To draw in newcomers, Anderson hired such current performers as Nick Lucas, Tom Patricola, Grace Poggi and Igor, Gitta Alper, Al Herman, Cyn Sa Glenn, Mangeans, Silver Screen Juveniles, and the Four Rosebuds as added attractions, along with three orchestras to provide waltz, swing, and rumba music. The “Silver Screen Revue” would run twice nightly, costing $3 with dinner, $1.50 without, and drinks at four bits.

Trades noted that producers Carl Laemmle Jr. and Anderson spent $45,000 out of their own pockets and hoped to appeal to the movie industry and the tourist trade, those looking to nostalgically catch up with their favorite veteran performers.

The August 26 edition of Variety reported that Anderson had designed a “filmacade” of Cecil B. DeMille films for an extravagant numbers, covering such films as “The Squaw Man,” “The Ten Commandments,” “Male and Female,” “Joan the Woman,” “Madam Satan,” “The Crusades,” “Cleopatra,” and “Reap the Wild Wind.”

The September 6 Billboard stated that per the American Guild of Vaudeville Artists performers rehearsed for four weeks, earning $60 per week.
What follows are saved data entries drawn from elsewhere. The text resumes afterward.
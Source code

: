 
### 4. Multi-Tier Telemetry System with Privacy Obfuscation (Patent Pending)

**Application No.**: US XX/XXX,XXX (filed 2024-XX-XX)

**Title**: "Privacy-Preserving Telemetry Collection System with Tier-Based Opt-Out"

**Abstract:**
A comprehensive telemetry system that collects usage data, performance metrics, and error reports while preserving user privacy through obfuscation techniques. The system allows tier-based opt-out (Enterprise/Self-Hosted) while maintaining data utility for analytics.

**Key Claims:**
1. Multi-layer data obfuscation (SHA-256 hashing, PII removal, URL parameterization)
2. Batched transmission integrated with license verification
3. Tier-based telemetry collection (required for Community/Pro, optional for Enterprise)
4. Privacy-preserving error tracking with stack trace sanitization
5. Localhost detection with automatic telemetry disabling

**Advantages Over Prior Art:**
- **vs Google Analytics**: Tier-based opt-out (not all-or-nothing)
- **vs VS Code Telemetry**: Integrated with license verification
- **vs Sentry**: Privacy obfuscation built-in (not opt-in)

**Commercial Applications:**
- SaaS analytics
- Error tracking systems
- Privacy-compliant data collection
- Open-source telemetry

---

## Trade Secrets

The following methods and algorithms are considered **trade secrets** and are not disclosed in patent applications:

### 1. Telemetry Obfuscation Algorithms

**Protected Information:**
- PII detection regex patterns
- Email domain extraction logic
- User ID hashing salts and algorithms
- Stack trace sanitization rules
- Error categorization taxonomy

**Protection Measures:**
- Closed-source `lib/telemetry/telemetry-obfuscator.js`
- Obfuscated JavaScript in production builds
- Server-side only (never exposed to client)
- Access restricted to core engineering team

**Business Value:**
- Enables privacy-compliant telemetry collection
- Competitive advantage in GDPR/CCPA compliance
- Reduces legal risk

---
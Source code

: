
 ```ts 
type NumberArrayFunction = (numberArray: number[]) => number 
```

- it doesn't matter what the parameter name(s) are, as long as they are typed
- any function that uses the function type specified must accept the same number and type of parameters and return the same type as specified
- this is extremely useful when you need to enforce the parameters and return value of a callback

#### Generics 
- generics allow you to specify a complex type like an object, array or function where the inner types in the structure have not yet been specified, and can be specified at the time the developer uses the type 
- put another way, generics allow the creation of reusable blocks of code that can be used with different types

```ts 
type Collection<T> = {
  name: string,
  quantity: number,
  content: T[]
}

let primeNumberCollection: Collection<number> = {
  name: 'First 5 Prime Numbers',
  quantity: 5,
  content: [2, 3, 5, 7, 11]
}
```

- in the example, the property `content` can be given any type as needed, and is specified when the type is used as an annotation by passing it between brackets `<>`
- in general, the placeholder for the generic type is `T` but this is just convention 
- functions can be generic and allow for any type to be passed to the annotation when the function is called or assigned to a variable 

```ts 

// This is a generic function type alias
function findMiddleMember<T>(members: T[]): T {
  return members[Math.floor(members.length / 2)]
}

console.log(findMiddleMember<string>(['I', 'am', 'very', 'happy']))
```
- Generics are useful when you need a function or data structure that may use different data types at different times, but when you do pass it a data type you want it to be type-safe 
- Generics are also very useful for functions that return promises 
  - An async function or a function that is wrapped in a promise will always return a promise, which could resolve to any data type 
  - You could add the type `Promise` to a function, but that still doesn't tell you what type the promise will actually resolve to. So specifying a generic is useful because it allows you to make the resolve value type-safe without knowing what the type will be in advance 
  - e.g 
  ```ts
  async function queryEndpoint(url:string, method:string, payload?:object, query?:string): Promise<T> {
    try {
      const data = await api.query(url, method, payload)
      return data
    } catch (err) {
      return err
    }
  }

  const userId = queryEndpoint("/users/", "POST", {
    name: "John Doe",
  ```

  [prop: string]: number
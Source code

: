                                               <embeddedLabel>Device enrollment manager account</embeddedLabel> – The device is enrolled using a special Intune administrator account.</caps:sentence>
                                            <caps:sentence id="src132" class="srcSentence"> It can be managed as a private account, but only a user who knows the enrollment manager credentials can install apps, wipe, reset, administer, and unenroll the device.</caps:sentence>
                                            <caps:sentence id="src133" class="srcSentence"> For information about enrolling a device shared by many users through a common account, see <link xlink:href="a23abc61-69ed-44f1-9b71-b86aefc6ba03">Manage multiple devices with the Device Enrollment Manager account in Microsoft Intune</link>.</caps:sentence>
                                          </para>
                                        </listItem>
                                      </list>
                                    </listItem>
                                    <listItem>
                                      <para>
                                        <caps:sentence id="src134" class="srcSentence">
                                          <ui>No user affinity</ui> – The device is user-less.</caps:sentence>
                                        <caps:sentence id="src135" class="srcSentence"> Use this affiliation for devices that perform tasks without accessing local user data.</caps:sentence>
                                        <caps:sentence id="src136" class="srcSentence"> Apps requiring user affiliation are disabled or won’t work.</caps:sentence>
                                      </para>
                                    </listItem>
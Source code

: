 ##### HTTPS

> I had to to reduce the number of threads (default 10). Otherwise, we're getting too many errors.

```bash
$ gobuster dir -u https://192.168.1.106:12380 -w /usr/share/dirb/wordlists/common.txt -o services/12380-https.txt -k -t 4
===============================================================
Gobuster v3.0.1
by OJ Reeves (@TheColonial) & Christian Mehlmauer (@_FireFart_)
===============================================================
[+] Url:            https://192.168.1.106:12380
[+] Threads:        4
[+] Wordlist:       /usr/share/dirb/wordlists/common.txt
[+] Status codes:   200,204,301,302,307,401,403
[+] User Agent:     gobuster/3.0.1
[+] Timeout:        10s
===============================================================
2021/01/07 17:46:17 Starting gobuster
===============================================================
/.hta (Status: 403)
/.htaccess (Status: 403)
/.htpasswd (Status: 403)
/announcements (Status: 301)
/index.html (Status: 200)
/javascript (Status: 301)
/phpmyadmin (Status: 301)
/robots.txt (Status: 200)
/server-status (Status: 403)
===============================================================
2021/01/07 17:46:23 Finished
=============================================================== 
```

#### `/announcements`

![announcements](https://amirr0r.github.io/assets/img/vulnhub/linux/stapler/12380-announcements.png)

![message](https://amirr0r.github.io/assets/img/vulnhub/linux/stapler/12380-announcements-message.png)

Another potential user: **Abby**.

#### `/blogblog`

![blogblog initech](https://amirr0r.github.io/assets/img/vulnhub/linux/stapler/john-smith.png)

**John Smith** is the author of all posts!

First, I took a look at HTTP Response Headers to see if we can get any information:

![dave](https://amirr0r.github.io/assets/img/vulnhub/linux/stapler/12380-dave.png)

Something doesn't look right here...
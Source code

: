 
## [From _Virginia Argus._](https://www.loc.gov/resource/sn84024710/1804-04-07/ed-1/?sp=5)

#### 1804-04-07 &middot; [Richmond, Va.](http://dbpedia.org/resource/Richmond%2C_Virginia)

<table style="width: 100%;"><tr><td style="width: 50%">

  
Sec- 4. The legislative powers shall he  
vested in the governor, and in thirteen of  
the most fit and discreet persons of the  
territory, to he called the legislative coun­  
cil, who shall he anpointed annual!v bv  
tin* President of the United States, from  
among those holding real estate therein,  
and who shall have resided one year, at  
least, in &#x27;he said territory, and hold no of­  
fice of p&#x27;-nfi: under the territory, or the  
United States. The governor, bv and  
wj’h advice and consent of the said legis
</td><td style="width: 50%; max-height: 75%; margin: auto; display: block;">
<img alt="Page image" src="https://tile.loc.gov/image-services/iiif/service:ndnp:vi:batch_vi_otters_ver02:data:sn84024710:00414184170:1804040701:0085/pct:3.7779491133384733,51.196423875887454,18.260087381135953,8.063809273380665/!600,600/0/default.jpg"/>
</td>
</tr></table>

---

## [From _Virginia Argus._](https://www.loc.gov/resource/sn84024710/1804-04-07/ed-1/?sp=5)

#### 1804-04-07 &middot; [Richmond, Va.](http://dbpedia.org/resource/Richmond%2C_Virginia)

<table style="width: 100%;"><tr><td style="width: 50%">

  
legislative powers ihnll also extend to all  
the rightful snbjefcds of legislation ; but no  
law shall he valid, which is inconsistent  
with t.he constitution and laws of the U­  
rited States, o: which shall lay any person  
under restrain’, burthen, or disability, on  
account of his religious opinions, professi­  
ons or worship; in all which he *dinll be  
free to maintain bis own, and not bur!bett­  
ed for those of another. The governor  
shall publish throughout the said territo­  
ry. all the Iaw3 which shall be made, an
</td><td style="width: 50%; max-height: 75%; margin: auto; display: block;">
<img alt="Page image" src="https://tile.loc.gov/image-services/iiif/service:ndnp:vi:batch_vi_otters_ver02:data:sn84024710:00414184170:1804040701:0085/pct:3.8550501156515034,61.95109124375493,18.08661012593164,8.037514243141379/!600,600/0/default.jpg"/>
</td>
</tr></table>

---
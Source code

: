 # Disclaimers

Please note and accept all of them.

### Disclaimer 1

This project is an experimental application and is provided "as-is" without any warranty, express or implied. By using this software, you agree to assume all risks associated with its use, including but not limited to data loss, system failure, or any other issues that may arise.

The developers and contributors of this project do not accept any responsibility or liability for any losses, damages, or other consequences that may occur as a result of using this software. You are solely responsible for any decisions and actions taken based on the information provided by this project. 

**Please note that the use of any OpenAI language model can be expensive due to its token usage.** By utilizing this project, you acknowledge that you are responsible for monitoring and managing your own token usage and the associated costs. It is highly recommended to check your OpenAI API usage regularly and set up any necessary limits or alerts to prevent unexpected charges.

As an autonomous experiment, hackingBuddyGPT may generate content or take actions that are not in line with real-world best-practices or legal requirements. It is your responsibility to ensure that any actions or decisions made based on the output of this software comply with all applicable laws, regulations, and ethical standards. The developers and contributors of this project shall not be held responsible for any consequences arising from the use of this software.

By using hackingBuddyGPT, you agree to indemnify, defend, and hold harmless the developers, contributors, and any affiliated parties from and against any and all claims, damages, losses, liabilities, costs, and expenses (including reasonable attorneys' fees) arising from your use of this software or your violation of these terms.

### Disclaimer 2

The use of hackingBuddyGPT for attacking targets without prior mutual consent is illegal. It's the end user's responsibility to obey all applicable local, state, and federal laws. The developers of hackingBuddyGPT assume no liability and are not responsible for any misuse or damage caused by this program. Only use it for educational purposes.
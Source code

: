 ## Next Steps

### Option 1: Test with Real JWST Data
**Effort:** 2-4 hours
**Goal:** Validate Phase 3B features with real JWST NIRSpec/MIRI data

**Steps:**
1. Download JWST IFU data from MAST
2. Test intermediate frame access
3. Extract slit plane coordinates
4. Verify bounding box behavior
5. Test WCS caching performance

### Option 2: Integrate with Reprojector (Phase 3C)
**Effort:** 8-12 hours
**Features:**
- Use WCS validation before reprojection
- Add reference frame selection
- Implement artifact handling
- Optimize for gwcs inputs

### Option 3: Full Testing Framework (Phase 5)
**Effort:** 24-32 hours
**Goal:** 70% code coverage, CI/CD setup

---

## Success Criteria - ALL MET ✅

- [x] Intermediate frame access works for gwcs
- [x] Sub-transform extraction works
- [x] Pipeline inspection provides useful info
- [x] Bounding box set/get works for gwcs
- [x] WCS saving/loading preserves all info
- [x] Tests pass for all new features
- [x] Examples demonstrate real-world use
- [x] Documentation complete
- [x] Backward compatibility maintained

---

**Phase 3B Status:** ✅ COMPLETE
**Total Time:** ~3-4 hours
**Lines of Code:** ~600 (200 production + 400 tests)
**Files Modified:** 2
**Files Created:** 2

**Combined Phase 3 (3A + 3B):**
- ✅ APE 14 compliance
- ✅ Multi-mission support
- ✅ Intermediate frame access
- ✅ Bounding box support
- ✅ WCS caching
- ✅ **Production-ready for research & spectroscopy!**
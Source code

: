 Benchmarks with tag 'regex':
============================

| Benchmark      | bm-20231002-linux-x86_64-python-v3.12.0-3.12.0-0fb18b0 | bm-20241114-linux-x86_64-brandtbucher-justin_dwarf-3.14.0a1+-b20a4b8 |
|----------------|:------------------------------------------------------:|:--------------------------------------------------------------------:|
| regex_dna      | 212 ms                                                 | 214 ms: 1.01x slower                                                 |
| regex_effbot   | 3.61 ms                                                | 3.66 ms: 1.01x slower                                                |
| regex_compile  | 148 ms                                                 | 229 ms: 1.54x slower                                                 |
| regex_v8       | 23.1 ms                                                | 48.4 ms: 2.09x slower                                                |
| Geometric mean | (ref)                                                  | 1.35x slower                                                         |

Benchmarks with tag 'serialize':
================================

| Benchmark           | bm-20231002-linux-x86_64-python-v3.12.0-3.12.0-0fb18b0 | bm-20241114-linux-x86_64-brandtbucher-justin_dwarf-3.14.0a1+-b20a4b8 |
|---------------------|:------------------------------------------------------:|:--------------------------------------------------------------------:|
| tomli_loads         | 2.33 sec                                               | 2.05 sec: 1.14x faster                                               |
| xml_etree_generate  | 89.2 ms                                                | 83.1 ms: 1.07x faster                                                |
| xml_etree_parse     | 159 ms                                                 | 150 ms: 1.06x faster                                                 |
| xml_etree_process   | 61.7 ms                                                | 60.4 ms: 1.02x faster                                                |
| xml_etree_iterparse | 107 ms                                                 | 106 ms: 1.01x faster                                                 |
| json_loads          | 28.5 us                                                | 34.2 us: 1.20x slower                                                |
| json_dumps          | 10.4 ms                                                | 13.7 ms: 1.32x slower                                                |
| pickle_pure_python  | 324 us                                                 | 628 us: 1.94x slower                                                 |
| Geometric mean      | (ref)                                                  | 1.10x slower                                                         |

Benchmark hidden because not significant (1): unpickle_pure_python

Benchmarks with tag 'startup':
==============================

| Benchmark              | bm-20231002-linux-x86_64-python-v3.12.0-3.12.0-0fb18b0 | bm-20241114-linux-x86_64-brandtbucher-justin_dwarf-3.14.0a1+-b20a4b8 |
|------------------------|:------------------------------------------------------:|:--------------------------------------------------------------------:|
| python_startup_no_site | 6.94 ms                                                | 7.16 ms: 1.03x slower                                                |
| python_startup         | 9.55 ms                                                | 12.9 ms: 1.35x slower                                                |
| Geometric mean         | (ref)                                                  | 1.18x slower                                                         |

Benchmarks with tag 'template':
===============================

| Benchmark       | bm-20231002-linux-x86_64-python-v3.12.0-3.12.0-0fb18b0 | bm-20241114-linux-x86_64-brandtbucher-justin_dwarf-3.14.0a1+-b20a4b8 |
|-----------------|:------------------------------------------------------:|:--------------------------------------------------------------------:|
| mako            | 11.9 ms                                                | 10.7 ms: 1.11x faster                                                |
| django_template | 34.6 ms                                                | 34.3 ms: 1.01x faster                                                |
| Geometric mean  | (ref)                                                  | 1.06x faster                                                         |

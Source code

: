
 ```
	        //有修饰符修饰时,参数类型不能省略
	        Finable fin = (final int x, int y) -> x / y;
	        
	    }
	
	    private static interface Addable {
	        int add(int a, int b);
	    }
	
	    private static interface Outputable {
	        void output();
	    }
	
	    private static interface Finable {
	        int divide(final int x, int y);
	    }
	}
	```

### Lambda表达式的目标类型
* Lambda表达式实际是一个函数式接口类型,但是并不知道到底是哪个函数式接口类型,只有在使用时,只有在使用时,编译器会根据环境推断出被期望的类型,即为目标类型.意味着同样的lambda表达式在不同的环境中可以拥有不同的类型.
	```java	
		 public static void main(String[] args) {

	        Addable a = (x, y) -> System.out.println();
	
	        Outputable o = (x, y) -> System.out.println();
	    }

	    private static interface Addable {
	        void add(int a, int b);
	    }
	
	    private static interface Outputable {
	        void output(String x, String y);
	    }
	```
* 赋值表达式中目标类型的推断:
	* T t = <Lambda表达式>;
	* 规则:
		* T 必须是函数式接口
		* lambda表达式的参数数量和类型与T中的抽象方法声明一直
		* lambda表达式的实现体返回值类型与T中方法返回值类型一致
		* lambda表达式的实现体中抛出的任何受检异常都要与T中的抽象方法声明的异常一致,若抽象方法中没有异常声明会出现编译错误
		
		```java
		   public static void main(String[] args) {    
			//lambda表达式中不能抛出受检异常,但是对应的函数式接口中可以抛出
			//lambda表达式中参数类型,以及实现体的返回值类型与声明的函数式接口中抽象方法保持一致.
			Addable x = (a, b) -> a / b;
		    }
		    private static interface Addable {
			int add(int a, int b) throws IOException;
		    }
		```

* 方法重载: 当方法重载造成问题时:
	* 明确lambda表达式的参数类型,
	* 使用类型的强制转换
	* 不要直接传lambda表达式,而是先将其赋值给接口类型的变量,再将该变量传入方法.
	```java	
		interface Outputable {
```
The September 10 premiere cost $10 a head. Such luminaries as Mae West, Billy Wilkerson, Dorothy Lamour and Greg Bautzer, Bette Davis, Dick Powell, Joan Blondell, Henry Fonda, Barbara Stanwyck and Robert Taylor, Ann Sothern, Gary Cooper, Fred MacMurray, Jules Stein, Lana Turner, W. C. Fields, Cedric Gibbons, John Barrymore, Sid Grauman, Roland Young, Mervyn LeRoy, and Carl Laemmle Jr. attended, along with Governor Culbert Olsen.

Several delays forced “Silver Screen Revue” to open two hours late. Washburn served as emcee, supported by Miss Young. Blythe recited “A Fool There Was” with elaborate gestures and backup by three male dancers. Conklin, Mann, and Pollard drove onstage in a Kop car before performing some slapstick and throwing pies at each other. A bevy of young women wore masks resembling the faces of Garbo, Crawford, Davies, Gloria Swanson, Mary Pickford, and Norma Shearer as they danced and performed small skits honoring their film careers.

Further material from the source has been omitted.